Monday, September 11, 2006

Love Hurts Deeply...

This is probably the most depressing entry thus far. I've exhausted all means and ways to make myself feel better but all aren't helping. And this is very bad considering I've 4 mid term tests next week and I'm struggling to concentrate on my readings. Hopefully I can seek solace by expressing my feelings online and sharing with those who care.

This is the 2nd breakup I've endured over the past 4 months, both with the same person, let's name this person JL. We met in May 06 and started a relationship. We eventually broke off in Jul 06. Throughout this 2 months of relationship, there were Many Many Ups and Downs. Often, JL will be drunk and say hurtful remarks... I was at times insensitive to JL's feelings too. It was the period of time where we had to sort out alot of stuff. Lifestyle, personal interest and the age difference and what we look for in love and life etc etc.. The breakup was devastating. This was my first serious relationship and I was hurt so deeply, JL was hurt deeply too.

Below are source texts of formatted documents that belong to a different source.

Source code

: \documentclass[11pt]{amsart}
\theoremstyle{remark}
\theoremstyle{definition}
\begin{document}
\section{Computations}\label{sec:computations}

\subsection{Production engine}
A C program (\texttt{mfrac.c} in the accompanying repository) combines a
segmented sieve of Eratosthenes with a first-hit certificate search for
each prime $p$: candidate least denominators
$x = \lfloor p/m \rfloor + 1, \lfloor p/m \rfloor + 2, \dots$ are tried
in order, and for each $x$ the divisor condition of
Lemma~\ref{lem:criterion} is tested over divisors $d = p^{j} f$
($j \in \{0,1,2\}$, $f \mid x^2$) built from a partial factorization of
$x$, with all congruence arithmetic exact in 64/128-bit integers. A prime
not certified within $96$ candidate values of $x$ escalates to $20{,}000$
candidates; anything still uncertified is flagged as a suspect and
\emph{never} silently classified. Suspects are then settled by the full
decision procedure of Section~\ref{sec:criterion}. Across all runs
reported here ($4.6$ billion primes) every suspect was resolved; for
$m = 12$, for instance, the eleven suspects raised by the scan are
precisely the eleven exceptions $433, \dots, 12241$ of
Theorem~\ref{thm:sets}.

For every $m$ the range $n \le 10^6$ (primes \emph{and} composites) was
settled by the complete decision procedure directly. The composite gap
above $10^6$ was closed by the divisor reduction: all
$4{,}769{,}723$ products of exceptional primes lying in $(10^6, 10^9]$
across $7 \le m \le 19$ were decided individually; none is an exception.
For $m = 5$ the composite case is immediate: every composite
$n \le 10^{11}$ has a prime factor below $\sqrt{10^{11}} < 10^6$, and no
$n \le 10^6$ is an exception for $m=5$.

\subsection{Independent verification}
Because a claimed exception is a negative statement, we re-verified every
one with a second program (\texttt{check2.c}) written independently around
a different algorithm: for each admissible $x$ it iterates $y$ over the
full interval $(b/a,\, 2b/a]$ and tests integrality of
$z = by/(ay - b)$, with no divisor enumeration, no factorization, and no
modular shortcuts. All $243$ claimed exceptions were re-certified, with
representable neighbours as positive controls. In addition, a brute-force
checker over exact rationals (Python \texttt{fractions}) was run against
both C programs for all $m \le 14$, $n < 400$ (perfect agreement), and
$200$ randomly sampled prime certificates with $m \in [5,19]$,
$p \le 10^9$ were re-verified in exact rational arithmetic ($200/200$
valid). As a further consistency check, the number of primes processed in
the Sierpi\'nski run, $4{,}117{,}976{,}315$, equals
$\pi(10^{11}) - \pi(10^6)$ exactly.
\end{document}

Throughout the breakup period, we maintained contact once in a while. Often, we attempted to patch back but I was so afraid and always withdraw at the last instance. 2 to 3 times I think. My actions has caused much hurt to JL because I will build up hopes everytime just to destroy it at the last moment.

We eventually patch up again in Aug 06, after JL called me late one night, and I felt I was ready to start again. Things were going on fine, at least that's what I feel. We promised to love each other. I want to love and to be loved. That's very simple, yet so difficult to achieve. What remain so ever vivid in my mind was the series of incident that took place from 9th Sep (Sat night) to 10th Sep (Sun night).

I bought breakfast over to JL's place on 09th Sep. While I did my readings, JL was doing housework and watching tv. In the late afternoon, I left to meet my parents and sister for dinner and shopping. After shopping, I went over to JL's place. At this same moment, JL was having dinner/ party at a friend's house and subsequently went to a club. At the club, JL called and I asked what time can I expect JL to be back. The reply was "I don't like to go home". In this instance, I thought haiz.. why doesn't JL feel like coming home when I am waiting at home.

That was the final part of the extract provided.